The Fifth Season, Mistborn, The Complete Idiot's Guide to World Religions

Angela Leach

I had a lot of reading resolutions this year, and while I didn’t complete anything, I feel pretty good about where I stand right now.

I wanted to read The Broken Earth series by NK Jemesin (side note: mostly because my sister is friends with her, but now also because she’s just THAT GOOD). I’m solidly into The Fifth Season now, and expect to finish before my birthday next month.

Sadly, I can’t say the same about The Mistborn Trilogy by Brandon Sanderson. I haven’t even started them. I look to my right and see the box set taunting me, so the resolution will simply adjust to 2020 and I’ll maybe set the books a little closer to my couch spot in the next week or two.

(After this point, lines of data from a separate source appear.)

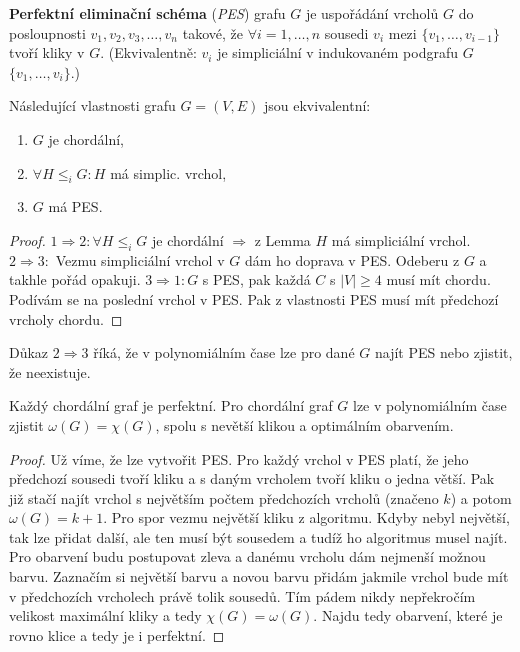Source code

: \begin{definice}
	\textbf{Perfektní eliminační schéma} (\textit{PES}) grafu $G$ je uspořádání vrcholů $G$ do posloupnosti $v_{1}, v_{2}, v_{3}, \dots, v_{n}$ takové, že $\forall i = 1, \dots ,n$ sousedi $v_{i}$ mezi $\{v_{1}, \dots, v_{i-1}\}$ tvoří kliky v $G$. (Ekvivalentně: $v_{i}$ je simpliciální v indukovaném podgrafu $G$ $\{v_{1}, \dots, v_{i}\}$.)
\end{definice}

\begin{veta}
	Následující vlastnosti grafu $G = (V,E)$ jsou ekvivalentní:
	
	\begin{enumerate}
		\item $G$ je chordální,
		\item $\forall H \leq_{i} G: H$ má simplic. vrchol,
		\item $G$ má PES.
	\end{enumerate}
\end{veta}

\begin{proof}
	$1 \Rightarrow 2: \forall H \leq_{i} G$ je chordální $\Rightarrow$ z Lemma $H$ má simpliciální vrchol. $2 \Rightarrow 3:$ Vezmu simpliciální vrchol v $G$ dám ho doprava v PES. Odeberu z $G$ a takhle pořád opakuji. $3 \Rightarrow 1: G$ s PES, pak každá $C$ s $|V| \geq 4$ musí mít chordu. Podívám se na poslední vrchol v PES. Pak z vlastnosti PES musí mít předchozí vrcholy chordu.
\end{proof}

\begin{dusl}
	Důkaz $2 \Rightarrow 3$ říká, že v polynomiálním čase lze pro dané $G$ najít PES nebo zjistit, že neexistuje.
\end{dusl}

\begin{veta}
	Každý chordální graf je perfektní. Pro chordální graf $G$ lze v polynomiálním čase zjistit $\omega(G) = \chi(G)$, spolu s nevětší klikou a optimálním obarvením.
\end{veta}

\begin{proof}
	Už víme, že lze vytvořit PES. Pro každý vrchol v PES platí, že jeho předchozí sousedi tvoří kliku a s daným vrcholem tvoří kliku o jedna větší. Pak již stačí najít vrchol s největším počtem předchozích vrcholů (značeno $k$) a potom $\omega(G) = k+1$. Pro spor vezmu největší kliku z algoritmu. Kdyby nebyl největší, tak lze přidat další, ale ten musí být sousedem a tudíž ho algoritmus musel najít. Pro obarvení budu postupovat zleva a danému vrcholu dám nejmenší možnou barvu. Zaznačím si největší barvu a novou barvu přidám jakmile vrchol bude mít v předchozích vrcholech právě tolik sousedů. Tím pádem nikdy nepřekročím velikost maximální kliky a tedy $\chi(G) = \omega(G)$. Najdu tedy obarvení, které je rovno klice a tedy je i perfektní.
\end{proof}

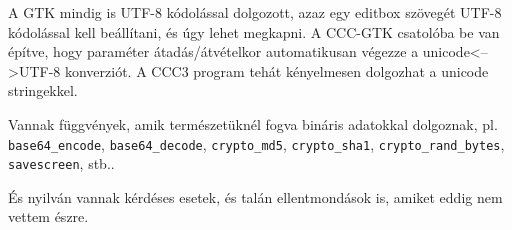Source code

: A GTK mindig is UTF-8 kódolással dolgozott, azaz egy editbox
szövegét UTF-8 kódolással kell beállítani, és úgy lehet megkapni.
A CCC-GTK csatolóba be van építve, hogy paraméter átadás/átvételkor
automatikusan végezze a unicode<-->UTF-8 konverziót.
A CCC3 program tehát kényelmesen dolgozhat a unicode
stringekkel.

Vannak függvények, amik természetüknél fogva bináris
adatokkal dolgoznak, pl. 
\verb!base64_encode!,
\verb!base64_decode!, 
\verb!crypto_md5!, 
\verb!crypto_sha1!,
\verb!crypto_rand_bytes!,
\verb!savescreen!, stb..

És nyilván vannak kérdéses esetek, és talán ellentmondások is,
amiket eddig nem vettem észre.


\begin{verbatim}
\end{verbatim}
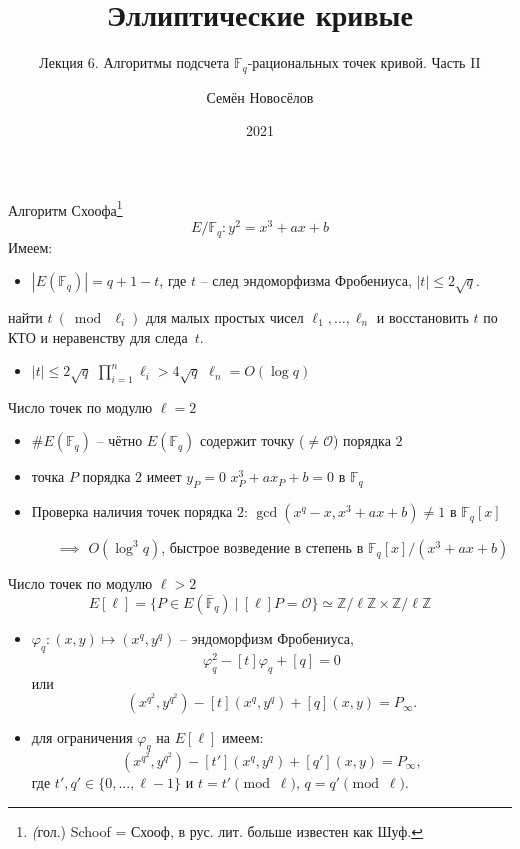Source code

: \documentclass{beamer}
\title{Эллиптические кривые}
\subtitle{Лекция 6. Алгоритмы подсчета $\mathbb{F}_q$-рациональных точек кривой. Часть II}
\author{Семён Новосёлов}
\institute{БФУ им. И. Канта}
\date{2021}
\begin{document}
\frame{\titlepage}

\begin{frame}{Алгоритм Схоофа\footnote{\textit(гол.) Schoof = Схооф, в рус. лит. больше известен как Шуф.}}
\[
E/\mathbb{F}_q: y^2 = x^3 + a x + b
\]
Имеем:
\begin{itemize}
    \item $|E(\mathbb{F}_q)| = q + 1 - t$, где $t$ -- след эндоморфизма Фробениуса, $|t| \leq 2 \sqrt{q}$.
\end{itemize}

 найти $t~(\bmod~\ell_i)$ для малых простых чисел $\ell_1, \ldots, \ell_n$ и восстановить $t$ по КТО и неравенству для следа~$t$.

\begin{itemize}
    \item $|t| \leq 2 \sqrt{q}$ \structure{$\implies$} $\prod_{i=1}^{n} \ell_i > 4 \sqrt{q}$ \structure{$\implies$} $\ell_n = O(\log{q})$
\end{itemize}
\end{frame}

\begin{frame}{Число точек по модулю $\ell = 2$}
    \begin{itemize}
        \item $\#E(\mathbb{F}_q)$ -- чётно \structure{$\iff$} $E(\mathbb{F}_q)$ содержит точку ($\neq \mathcal{O}$) порядка $2$
        \item точка $P$ порядка $2$ имеет $y_P=0$ \structure{$\iff$} $x_P^3 + a x_P + b = 0$ в $\mathbb{F}_q$
        \item Проверка наличия точек порядка $2$: $\gcd(x^q - x, x^3 + a x + b) \neq 1$ в $\mathbb{F}_q[x]$
        \begin{itemize}
            \item[$\implies$] $O(\log^3{q})$, быстрое возведение в степень в $\mathbb{F}_q[x]/(x^3 + a x + b)$
         \end{itemize}
    \end{itemize}
\end{frame}

\begin{frame}{Число точек по модулю $\ell > 2$}
\[
E[\ell] = \{P \in E(\overline{\mathbb{F}}_q)~|~[\ell] P = \mathcal{O}\} \simeq \mathbb{Z}/\ell\mathbb{Z} \times \mathbb{Z}/\ell \mathbb{Z}
\]
\begin{itemize}
    \item $\varphi_q: (x, y) \mapsto (x^q, y^q)$ -- эндоморфизм Фробениуса,
    \[
    \varphi_q^2 - [t] \varphi_q + [q] = 0
    \]
    или
    \[
    (x^{q^2}, y^{q^2}) - [t] (x^{q}, y^{q}) + [q](x,y) = P_\infty.
    \]
    \item для ограничения $\varphi_q$ на $E[\ell]$ имеем:
    \[
    (x^{q^2}, y^{q^2}) - [t'] (x^{q}, y^{q}) + [q'](x,y) = P_\infty,
    \]
    где $t', q' \in \{0, ..., \ell-1\}$ и $t = t' \pmod{\ell}$, $q = q' \pmod{\ell}$.
\end{itemize}
\end{frame}
\end{document}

Similarly, we ran out of time to read The Complete Idiot’s Guide to World Religions, but we did talk a lot about various religions and I got to help my kiddo through several long words in Mythology. I’m grateful that I kept it, since it helped him excel in his middle school Greek Mythology elective.

Finally, I took the opportunity of a long drive to see Elton John in concert back in January, and listened to the first book in the Adeptus Mechanicus Omnibus. I haven’t had a chance to read or listen to the second one yet, but I have plans, particularly since I’ve been playing a bit more Warhammer 40K recently.